An active member of Howth Yacht Club and the Irish Cruising Club, he was equally well known and respected amongst the sailing fraternity and had been looking forward to participating in the 75th anniversary of the ICC in West Cork next July. He built his first boat, a small Firefly dinghy, himself, and four years ago bought the late Liam MacGonagle's ketch, Ounavarra, a Moody 46 which he kept in Majorca. "He was an excellent sailor, very calm and cool even in very bad weather conditions," recalls Brendan Connors, a friend and sailing companion.
Brian Alfred Tucker was born in Dublin in l939, the eldest of five children of Ernest (Ernie) Tucker and Maureen Brady and grew up in Mobhi Road in Glasnevin, Dublin. Clothing was in his blood; his father had been involved in the business for 40 years.

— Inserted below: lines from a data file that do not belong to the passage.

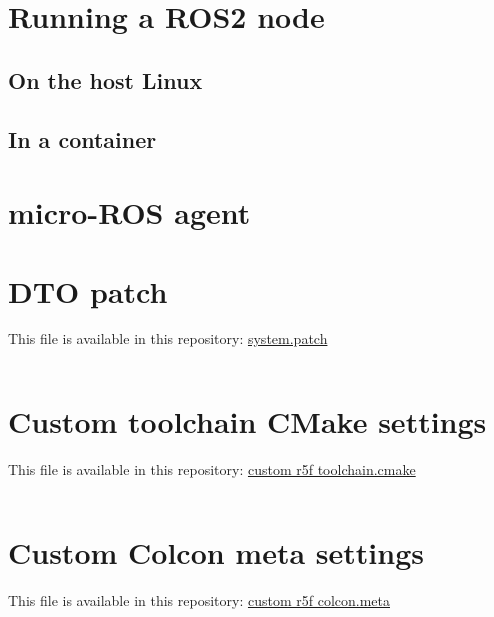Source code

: \documentclass[10pt]{article}
\begin{document}
\section{Running a ROS2 node}
\label{sec:org2c7a3ee}

\subsection{On the host Linux}
\label{sec:orged040f3}

\subsection{In a container}
\label{sec:orgaea48a8}

\section{micro-ROS agent}
\label{sec:org9e9171e}

\pagebreak
\appendix
\section{DTO patch}
\label{sec:org7514221}
This file is available in this repository: \href{https://gitlab.com/sunoc/xilinx-kria-kv260-documentation/-/blob/b7300116e153f4b5a1542f8804e4646db8030033/src/system.patch}{system.patch}
\inputminted[linenos, frame=single]{diff}{./src/system.patch}

\pagebreak
\section{Custom toolchain CMake settings}
\label{sec:orgad64dbb}
This file is available in this repository: \href{https://gitlab.com/sunoc/xilinx-kria-kv260-documentation/-/blob/b7300116e153f4b5a1542f8804e4646db8030033/src/custom\_r5f\_toolchain.cmake}{custom r5f toolchain.cmake}
\inputminted[linenos, frame=single]{cmake}{./src/custom_r5f_toolchain.cmake}

\pagebreak
\section{Custom Colcon meta settings}
\label{sec:org4e01559}
This file is available in this repository: \href{https://gitlab.com/sunoc/xilinx-kria-kv260-documentation/-/blob/b7300116e153f4b5a1542f8804e4646db8030033/src/custom\_r5f\_colcon.meta}{custom r5f colcon.meta}
\inputminted[linenos, frame=single]{yaml}{./src/custom_r5f_colcon.meta}
\end{document}
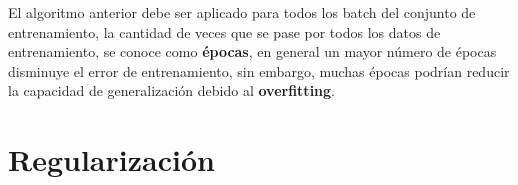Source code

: \begin{remark}
	El algoritmo anterior debe ser aplicado para todos los batch del conjunto de entrenamiento, la cantidad de veces que se pase por todos los datos de entrenamiento, se conoce como \textbf{épocas}, en general un mayor número de épocas disminuye el error de entrenamiento, sin embargo, muchas épocas podrían reducir la capacidad de generalización debido al \textbf{overfitting}.	
\end{remark}

\section{Regularización}














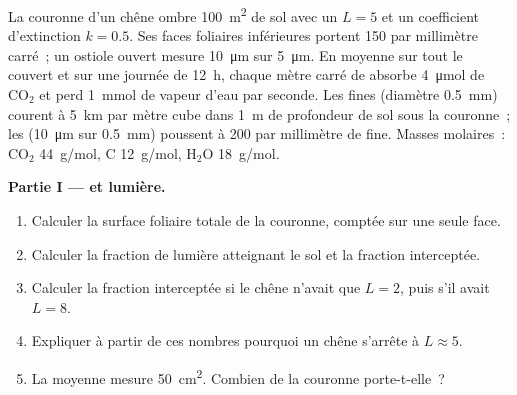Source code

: \begin{problem}
\label{pb:b1:flowering-plant-organization:1}
La couronne d'un chêne ombre \qty{100}{m^2} de sol avec un  $L = 5$ et un coefficient d'extinction $k = 0.5$. Ses faces
foliaires inférieures portent \qty{150}{}  par millimètre
carré~; un ostiole ouvert mesure \qty{10}{\micro m} sur
\qty{5}{\micro m}. En moyenne sur tout le couvert et sur une journée de
\qty{12}{h}, chaque mètre carré de  absorbe
\qty{4}{\micro mol} de $\mathrm{CO_2}$ et perd \qty{1}{mmol} de vapeur
d'eau par seconde. Les  fines (diamètre \qty{0.5}{mm}) courent à
\qty{5}{km} par mètre cube dans \qty{1}{m} de profondeur de sol sous la
couronne~; les  (\qty{10}{\micro m} sur \qty{0.5}{mm})
poussent à \qty{200}{} par millimètre de  fine. Masses molaires~:
$\mathrm{CO_2}$ \qty{44}{g/mol}, C \qty{12}{g/mol},
$\mathrm{H_2O}$ \qty{18}{g/mol}.

\medskip
\noindent\textbf{Partie I ---  et lumière.}
\begin{enumerate}
  \item Calculer la surface foliaire totale de la couronne, comptée sur
        une seule face.
  \item Calculer la fraction de lumière atteignant le sol et la
        fraction interceptée.
  \item Calculer la fraction interceptée si le chêne n'avait que
        $L = 2$, puis s'il avait $L = 8$.
  \item Expliquer à partir de ces nombres pourquoi un chêne s'arrête à
        $L \approx 5$.
  \item La  moyenne mesure \qty{50}{cm^2}. Combien de  la
        couronne porte-t-elle~?
\end{enumerate}


\end{problem}

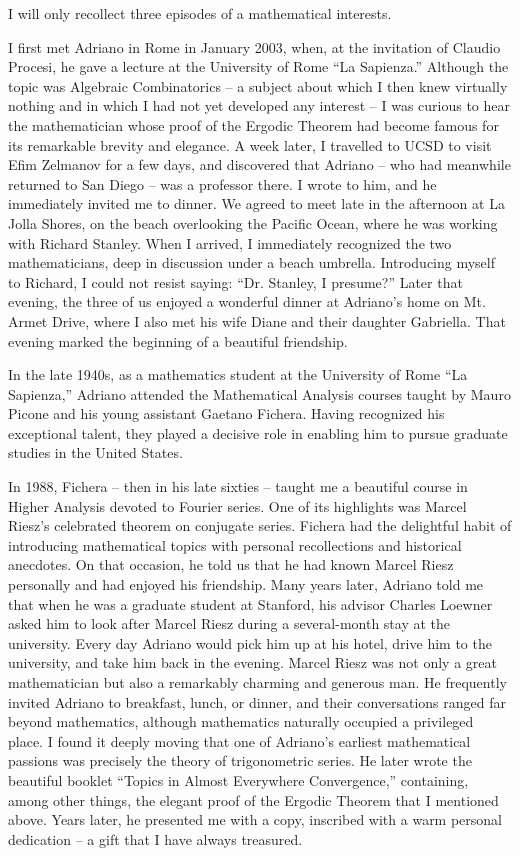 \documentclass{amsart}
\begin{document}
I will only recollect three episodes of a mathematical interests.

I first met Adriano in Rome in January 2003, when, at the invitation of Claudio Procesi, he gave a
lecture at the University of Rome ``La Sapienza.''
Although the topic was Algebraic Combinatorics -- a
subject about which I then knew virtually nothing and in which I had not yet developed any interest --
I was curious to hear the mathematician whose proof of the Ergodic Theorem had become famous for
its remarkable brevity and elegance. A week later, I travelled to UCSD to visit Efim Zelmanov for a few
days, and discovered that Adriano -- who had meanwhile returned to San Diego -- was a professor
there. I wrote to him, and he immediately invited me to dinner. We agreed to meet late in the
afternoon at La Jolla Shores, on the beach overlooking the Pacific Ocean, where he was working with
Richard Stanley. When I arrived, I immediately recognized the two mathematicians, deep in discussion
under a beach umbrella. Introducing myself to Richard, I could not resist saying:
``Dr. Stanley, I
presume?''
Later that evening, the three of us enjoyed a wonderful dinner at Adriano's home on Mt.
Armet Drive, where I also met his wife Diane and their daughter Gabriella. That evening marked the
beginning of a beautiful friendship.

In the late 1940s, as a mathematics student at the University of Rome ``La Sapienza,'' Adriano
attended the Mathematical Analysis courses taught by Mauro Picone and his young assistant Gaetano
Fichera. Having recognized his exceptional talent, they played a decisive role in enabling him to
pursue graduate studies in the United States.

In 1988, Fichera -- then in his late sixties -- taught me a beautiful course in Higher Analysis devoted to
Fourier series. One of its highlights was Marcel Riesz's celebrated theorem on conjugate series.
Fichera had the delightful habit of introducing mathematical topics with personal recollections and
historical anecdotes. On that occasion, he told us that he had known Marcel Riesz personally and had
enjoyed his friendship. Many years later, Adriano told me that when he was a graduate student at
Stanford, his advisor Charles Loewner asked him to look after Marcel Riesz during a several-month
stay at the university. Every day Adriano would pick him up at his hotel, drive him to the university,
and take him back in the evening. Marcel Riesz was not only a great mathematician but also a
remarkably charming and generous man. He frequently invited Adriano to breakfast, lunch, or dinner,
and their conversations ranged far beyond mathematics, although mathematics naturally occupied a
privileged place. I found it deeply moving that one of Adriano's earliest mathematical passions was
precisely the theory of trigonometric series. He later wrote the beautiful booklet ``Topics in Almost
Everywhere Convergence,'' containing, among other things, the elegant proof of the Ergodic Theorem
that I mentioned above. Years later, he presented me with a copy, inscribed with a warm personal
dedication -- a gift that I have always treasured.
\end{document}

Both parents were keen golfers, members and past captains of Hermitage and Skerries Golf Clubs. The Tuckers spent their entire summers in Skerries along with other Dublin families. Ernie Tucker was a close friend of Seán Lemass.
Having attended Belvedere College where one of his classmates was the publisher, Michael Gill, Brian Tucker started his apprenticeship in Clerys and then Arnotts, following a well-worn trail by others who made their careers in the clothing trade.
As a sales rep for Arnotts' wholesale division, he travelled all around the country, but really cut his teeth in the industry when he joined Jimmy Hourihan where he worked as a sales representative for 10 years.
It was there that he met a young fashion designer called Billie Taylor who was to become his wife and lifelong partner. Jimmy Hourihan remembers Brian Tucker as a young man with an endlessly inquiring mind, a great knowledge of machinery, very gregarious and multi-talented. "He always wanted to know how things worked. He was a great navigator, great company, a fantastic cook and even when it came to cutting up food, he wanted to know the correct way to do it. He could have made a different career in any industry."
In the late l960s, he and Billie decided to set up on their own and moved into a basement in Dublin's South William Street from where the business grew rapidly, later developing both a retail and a manufacturing arm.
In the late l970s, along with other manufacturers like Henry White and Jimmy Hourihan, Brian Tucker started developing outlets in the US and Canada, becoming as well known in Toronto as in Dublin at one stage. Two of his brothers, David and Geoff followed him into the business after Belvedere College, though Geoff Tucker, who lives in the west of Ireland, is now out on his own.
Friends and colleagues remember Brian Tucker as a loyal and generous friend, a great host and a skilled cook, particularly well remembered for inimitable Caesar salads and fish dishes.
Although interested in politics and a close friend of Charles Haughey - he often cooked on C.J.H's boat - he was never a member of a political party, but always had his own view on current affairs. A reformed smoker, he was, for example, strongly in favour of Micheál Martin's smoking bill.
When his parents died, he became a de facto patriarch of the Tucker family and though he could be occasionally somewhat dictatorial, he was a loving father and brother, always there when needed, always offering advice.
His loyalty to his friends was absolute; when any were down on their luck, Brian Tucker was the one who would quietly organise a private collection to help them. In business, he was respected for being "likeable and tough".
The Tucker tradition endures; three of his six children to whom he always gave great encouragement have followed him into the business and their shop, Costume, run by Billie, Tracy and Ann in Dublin's Castle Market is now one of the city's premier fashion destinations.
His daughter Leigh is making her own way as a fashion designer and his eldest son Brian is an award-winning film director. "He was a great character," says Jimmy Hourihan, "great company and a great host. He lived life to the full and was larger than life."